The RotoWire Blog has been retired.

These archives exist as a way for people to continue to view the content that had been posted on the blog over the years.

Articles will no longer be posted here, but you can view new fantasy articles from our writers on the main site.

Sharks Surprisingly Bound for Next Round of NHL Playoffs

They will most likely move on, and no doubt the sooner the better, but until they do the question needs to be asked: has the 3-0 series lead the San Jose Sharks have earned over the Detroit Red Wings similarly earned them the respect they've lacked all these years, or will it only provide them a bigger stage on which to choke?

Now, in the interest of full disclosure, coming back from a 3-0 deficit is beyond rare. Only two teams have been able to do it in the history of the league (the 1975 New York Islanders and the 1942 Toronto Maple Leafs). Combine that with the fact that the Red Wings' flaws and age are beginning to show all at once (although that might have something to do with the fact that they're down three games) and it does seem increasingly unlikely that a miraculous comeback is in the cards here.

But wait. This is the same San Jose team that has never made it to the Stanley Cup Final, despite winning five division championships and one Presidents' Trophy… the same team that lost to the eighth-seeded Anaheim Ducks last spring in the conference quarterfinals, the same team that hasn't gotten past the second round of the playoffs since before the lockout (and lost to the lower-seeded Calgary Flames in that third round in 2004). The same team graced with perennial choke artist (sorry… artiste) Joe Thornton. Why should this year be any different?

Honestly, I don't know. All I know is that the Sharks are as good a lock to make it to the third round as anyone else and then some, and, then, who really knows? I believed that the Red Wings would defeat the Sharks in six games. Following Detroit's game-three blunder Tuesday night, obviously that's an impossibility to say the least, just as a Detroit victory in seven seems on the surface to be (don't worry… I'm not about to make a case as to how the Wings will be able to make an incredible comeback; I'm resigned now to believing it won't happen).

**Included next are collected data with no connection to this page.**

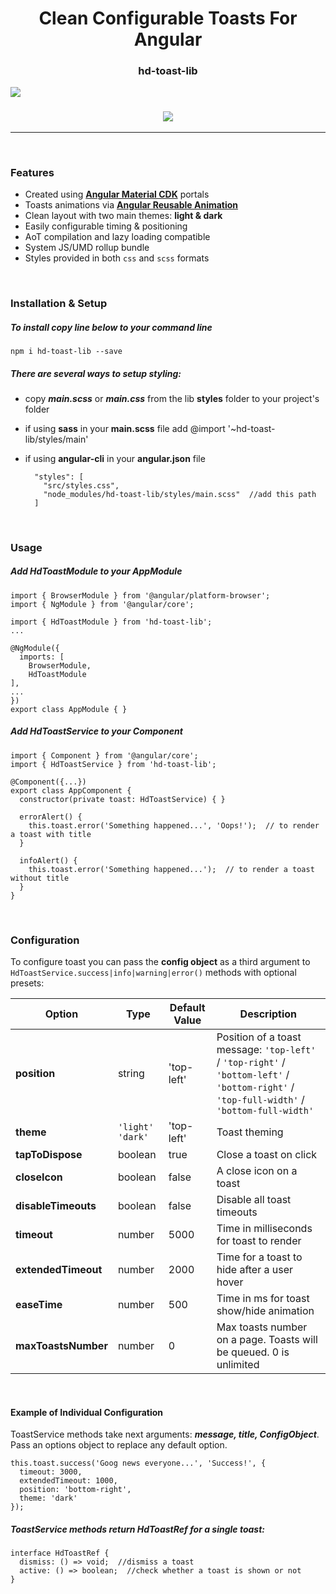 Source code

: # <center>Clean Configurable Toasts For Angular</center>
### <center>hd-toast-lib</center>

![](https://github.com/dashaHsh/hd-toast-lib/blob/master/projects/hd-toast-lib/src/lib/assets/resources/toasts-preview.png?raw=true)

### <center> <a target="blank" href="https://github-3xd9n5.stackblitz.Io"><img src="https://dabuttonfactory.com/button.png?t=Live%20Demo&f=calibri-bold&ts=20&tc=fff&w=140&h=40&c=4&bgt=unicolored&bgc=327a13&shs=3&shc=274e13&sho=s"> </a> </center>

<hr>
<br>

### Features
- Created using <a target="blank" href="https://material.angular.io/cdk/portal/overview">**Angular Material CDK**</a> portals
- Toasts animations via <a target="blank" href="https://angular.io/guide/reusable-animations">**Angular Reusable Animation**</a>
- Clean layout with two main themes: **light & dark**
- Easily configurable timing & positioning
- AoT compilation and lazy loading compatible
- System JS/UMD rollup bundle
- Styles provided in both `css` and `scss` formats
<br>

### Installation & Setup

##### To **install** copy line below to your command line

    npm i hd-toast-lib --save

##### There are several ways to setup styling:

- copy ***main.scss*** or ***main.css*** from the lib **styles** folder to your project's folder
- if using **sass** in your **main.scss** file add
	@import '~hd-toast-lib/styles/main'

- if using **angular-cli** in your **angular.json** file

 		"styles": [
		  "src/styles.css",
		  "node_modules/hd-toast-lib/styles/main.scss"  //add this path
		]

<br>

### Usage

##### Add HdToastModule to your AppModule

	import { BrowserModule } from '@angular/platform-browser';
	import { NgModule } from '@angular/core';

	import { HdToastModule } from 'hd-toast-lib';
	...

	@NgModule({
	  imports: [
	    BrowserModule,
	    HdToastModule
	],
	...
	})
	export class AppModule { }

##### Add HdToastService to your Component

	import { Component } from '@angular/core';
	import { HdToastService } from 'hd-toast-lib';
	
	@Component({...})
	export class AppComponent {
	  constructor(private toast: HdToastService) { }
		
	  errorAlert() {
	    this.toast.error('Something happened...', 'Oops!');  // to render a toast with title
	  }
		
	  infoAlert() {
	    this.toast.error('Something happened...');  // to render a toast without title
	  }
	}
<br>

### Configuration

To configure toast you can pass the **config object** as a third argument to `HdToastService.success|info|warning|error()` methods with optional presets:
                    
|  Option  |  Type  |  Default Value  |  Description  |
|  ---- | ------ | ------------- | -------------------------- |
|  **position**  |  string  |  'top-left'  |  Position of a toast message: `'top-left'` / `'top-right'` / `'bottom-left'` / `'bottom-right'` / `'top-full-width'` / `'bottom-full-width'`  |
|  **theme**  |  `'light'` `'dark'`  |  'top-left'  |  Toast theming  |
|  **tapToDispose**  |  boolean  |  true  |  Close a toast on click  |
|  **closeIcon**  |  boolean  |  false  |  A close icon on a toast  |
|  **disableTimeouts**  |  boolean  |  false  |  Disable all toast timeouts  |
|  **timeout**  |  number  |  5000  |  Time in milliseconds for toast to render  |
|  **extendedTimeout**  |  number  |  2000  |  Time for a toast to hide after a user hover  |
|  **easeTime**  |  number  |  500  |  Time in ms for toast show/hide animation  |
|  **maxToastsNumber**  |  number  |  0  |  Max toasts number on a page. Toasts will be queued. 0 is unlimited  |
<br>

#### Example of Individual Configuration

ToastService methods take next arguments: ***message, title, ConfigObject***. Pass an options object to replace any default option.

	this.toast.success('Goog news everyone...', 'Success!', {
	  timeout: 3000,
	  extendedTimeout: 1000,
	  position: 'bottom-right',
	  theme: 'dark'
	});

##### ToastService methods return HdToastRef for a single toast:

    interface HdToastRef {
  	  dismiss: () => void;  //dismiss a toast
  	  active: () => boolean;  //check whether a toast is shown or not
    }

Still, the Sharks are far from having won anything. In the conference championship, they'll still have to face one of two great teams in the Vancouver Canucks and Chicago Blackhawks. And, then, if they can move on, maybe the Stanley-Cup-champion Pittsburgh Penguins. Suffice it to say, anything less than a Cup this year will rightly or wrongly have analysts asking the same questions once again, starting with: Should they re-sign forward Patrick Marleau and goaltender Evgeni Nabokov when each becomes an unrestricted free agent on July 1?

The short answer (in my opinion, of course) is no. No to both, even if they do win it all. Nabokov is due for a steep drop-off in skill any year now (he is going to be 35) and Marleau turns hot and cold so often on a year-to-year basis that he is similarly due for another stinker relatively soon. Giving either a new long-term contract is not going to help the organization take it to the next level (or even stay there if they are able to do it these playoffs).

With players like Ilya Kovalchuk, Alexander Frolov, Chris Mason, Marty Turco, and Dan Ellis available, the Sharks can most certainly upgrade on Marleau and get a slight downgrade on this present incarnation of Nabokov for a lot less than each will fetch on the open market (or, in the case of Kovalchuk, about the same).

Seeing as the team is being given the opportunity to, it just makes sense to take the team in a different direction whatever the outcome of this post-season. As they tend to say, the future has a way of sneaking up on you. Why not get started on it as soon as possible, because the past, at least for the Sharks, hasn't exactly been a time worth living in.